--- RECORDED DATA ---
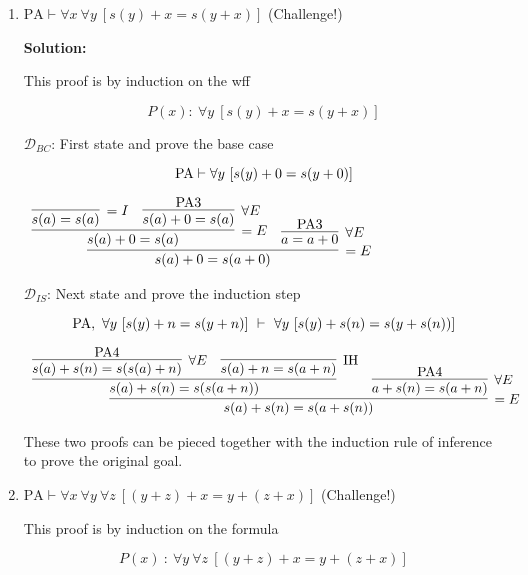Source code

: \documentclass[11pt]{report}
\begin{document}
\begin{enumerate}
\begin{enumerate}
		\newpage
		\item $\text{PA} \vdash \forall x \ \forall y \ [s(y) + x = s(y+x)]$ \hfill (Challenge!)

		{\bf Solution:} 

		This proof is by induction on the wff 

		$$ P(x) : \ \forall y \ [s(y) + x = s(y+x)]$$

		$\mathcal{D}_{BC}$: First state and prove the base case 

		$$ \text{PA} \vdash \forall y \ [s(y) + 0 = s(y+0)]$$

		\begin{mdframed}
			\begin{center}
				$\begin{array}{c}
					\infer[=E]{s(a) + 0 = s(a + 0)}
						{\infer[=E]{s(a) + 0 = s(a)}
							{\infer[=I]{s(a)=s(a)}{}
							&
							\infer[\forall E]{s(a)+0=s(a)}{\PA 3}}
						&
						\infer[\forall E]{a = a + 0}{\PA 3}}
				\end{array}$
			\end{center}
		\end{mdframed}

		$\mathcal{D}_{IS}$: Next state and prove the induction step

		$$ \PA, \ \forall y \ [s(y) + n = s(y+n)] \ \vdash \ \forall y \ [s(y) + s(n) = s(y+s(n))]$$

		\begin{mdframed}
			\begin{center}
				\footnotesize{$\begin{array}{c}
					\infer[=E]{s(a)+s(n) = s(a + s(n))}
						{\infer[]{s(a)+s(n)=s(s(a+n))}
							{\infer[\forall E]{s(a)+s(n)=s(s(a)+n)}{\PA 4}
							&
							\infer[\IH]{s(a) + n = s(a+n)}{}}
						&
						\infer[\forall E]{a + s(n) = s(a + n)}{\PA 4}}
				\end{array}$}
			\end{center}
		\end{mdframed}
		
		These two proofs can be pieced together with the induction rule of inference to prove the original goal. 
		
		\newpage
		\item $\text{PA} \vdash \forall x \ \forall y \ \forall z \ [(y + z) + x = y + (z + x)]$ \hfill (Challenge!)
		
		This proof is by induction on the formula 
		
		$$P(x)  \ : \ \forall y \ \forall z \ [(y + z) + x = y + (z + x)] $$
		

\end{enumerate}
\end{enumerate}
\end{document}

--- PROBLEM DETAILS ---
Each line of the data that holds "text" should be reported.

--- EXERCISE OUTPUT ---
		\item $\text{PA} \vdash \forall x \ \forall y \ [s(y) + x = s(y+x)]$ \hfill (Challenge!)
		$$ \text{PA} \vdash \forall y \ [s(y) + 0 = s(y+0)]$$
		\item $\text{PA} \vdash \forall x \ \forall y \ \forall z \ [(y + z) + x = y + (z + x)]$ \hfill (Challenge!)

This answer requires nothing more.